What are your goals?
This therapy seeks, as the word itself indicates, identify dysfunctional patterns of the person that push him to think and behave in a way that is problematic and harmful to himself. For this it applies the following guidelines:
- Unlike the cognitive-behavioral school, it does not make use of confrontation or guided discovery. It is based more on emotional and affective therapy.
- Also, it should be noted that more sessions are needed than in other types of therapies to achieve an adequate and strong alliance with the patient.
- They look for dysfunctional schemes that were established in childhood.
- The professional tries to work on the patient’s sense of identity, their capacity for self-control, their emotional communication, their autonomy and their sense of competence.
For which patients is scheme-centered therapy useful?
Scheme-centered therapy is especially effective for all those disorders contained in Axis I of the DSM-V (Diagnostic and Statistical Manual of Mental Disorders). The following clinical conditions are:
- Anxiety disorders.
- Mood disorders.
- Dissociative disorders
Also, Jeffrey Young himself points out the following:
Scheme-centered therapy is beneficial for all those people who can not easily talk about their emotions, thoughts and feelings. Whenever there is a block or a strong negative to it, this approach will be useful.
Patients with existential crises or even with low motivation to the therapy itself will also benefit.
The two pillars of schema-centered therapy
Identify the schemas that explain the behavior
Within cognitive-behavioral psychology, a schema is a pattern that determines the way we think and behave. Many of them lead us to discomfort, suffering and to establish from unhappy affective relationships to lead a self-destructive lifestyle.
Jeffrey Young highlights the importance of understanding what the early life experiences are, and also discovering the patient’s emotional temperament. In this therapy the main focus is on the detection of such schemes and the dynamics that originated them.
The coping style
Starting from how our schemes are, we will apply one way or another of coping with the daily challenges and events that take place in our reality. Dr. Young differentiated four types of problem styles:
- The avoidance, when we just run away and escape our responsibilities.
- Of abandonment. The person experiences sadness, fear and helplessness every time he has to face something, he feels incapable, empty and without any recourse to face life.
- Something very common in the most resistant depressions.

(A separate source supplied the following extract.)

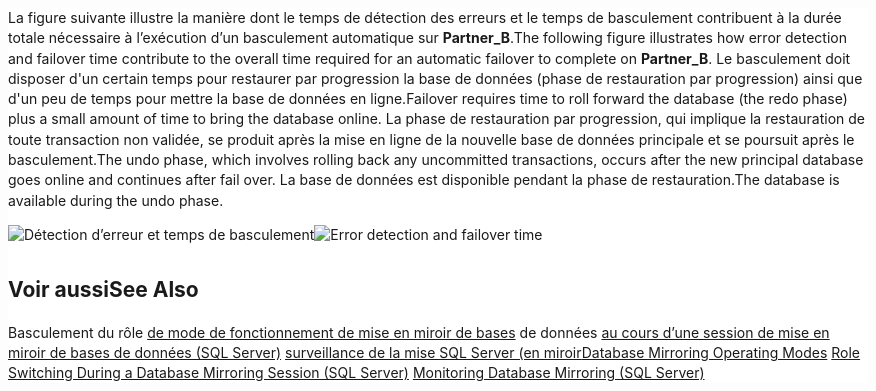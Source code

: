  <span data-ttu-id="afce9-149">La figure suivante illustre la manière dont le temps de détection des erreurs et le temps de basculement contribuent à la durée totale nécessaire à l’exécution d’un basculement automatique sur **Partner_B**.</span><span class="sxs-lookup"><span data-stu-id="afce9-149">The following figure illustrates how error detection and failover time contribute to the overall time required for an automatic failover to complete on **Partner_B**.</span></span> <span data-ttu-id="afce9-150">Le basculement doit disposer d'un certain temps pour restaurer par progression la base de données (phase de restauration par progression) ainsi que d'un peu de temps pour mettre la base de données en ligne.</span><span class="sxs-lookup"><span data-stu-id="afce9-150">Failover requires time to roll forward the database (the redo phase) plus a small amount of time to bring the database online.</span></span> <span data-ttu-id="afce9-151">La phase de restauration par progression, qui implique la restauration de toute transaction non validée, se produit après la mise en ligne de la nouvelle base de données principale et se poursuit après le basculement.</span><span class="sxs-lookup"><span data-stu-id="afce9-151">The undo phase, which involves rolling back any uncommitted transactions, occurs after the new principal database goes online and continues after fail over.</span></span> <span data-ttu-id="afce9-152">La base de données est disponible pendant la phase de restauration.</span><span class="sxs-lookup"><span data-stu-id="afce9-152">The database is available during the undo phase.</span></span>

 <span data-ttu-id="afce9-153">![Détection d’erreur et temps de basculement](../media/dbm-failovauto-time.gif "Détection d’erreur et temps de basculement")</span><span class="sxs-lookup"><span data-stu-id="afce9-153">![Error detection and failover time](../media/dbm-failovauto-time.gif "Error detection and failover time")</span></span>

## <a name="see-also"></a><span data-ttu-id="afce9-154">Voir aussi</span><span class="sxs-lookup"><span data-stu-id="afce9-154">See Also</span></span>
 <span data-ttu-id="afce9-155">Basculement du rôle [de mode de fonctionnement de mise en miroir de bases](database-mirroring-operating-modes.md) de données [au cours d’une session de mise en miroir de bases de données &#40;SQL Server&#41;](role-switching-during-a-database-mirroring-session-sql-server.md) [surveillance de la mise SQL Server &#40;en miroir](monitoring-database-mirroring-sql-server.md)</span><span class="sxs-lookup"><span data-stu-id="afce9-155">[Database Mirroring Operating Modes](database-mirroring-operating-modes.md) [Role Switching During a Database Mirroring Session &#40;SQL Server&#41;](role-switching-during-a-database-mirroring-session-sql-server.md) [Monitoring Database Mirroring &#40;SQL Server&#41;](monitoring-database-mirroring-sql-server.md)</span></span>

- Counterattack style. In this case the patient usually react with some violence or oversized everything that surrounds him. They are extreme responses to the daily problems of life.
- This type of reality is common in borderline personality disorders.
- The last style is “defectivity”. It is a type of attribution where the patient feels “defective”, perceives that there is something inadequate or failed in him to face his day to day.
Therapy session focused on Jeffrey Young’s schemes
On average, scheme-centered therapy usually lasts about a year. It is a deep and laborious work that requires a work in tune with the patient. Thus, and from this therapeutic connection, we seek to identify those problematic schemes that structure the disorder or the suffering of the person.
Later, and through gestalt techniques, psychoanalysis, cognitive-behavioral therapy and emotional therapy, we try to redirect the person towards the construction of new more valid, effective and above all healthy schemes. It is a type of therapy as interesting as it is useful in many cases.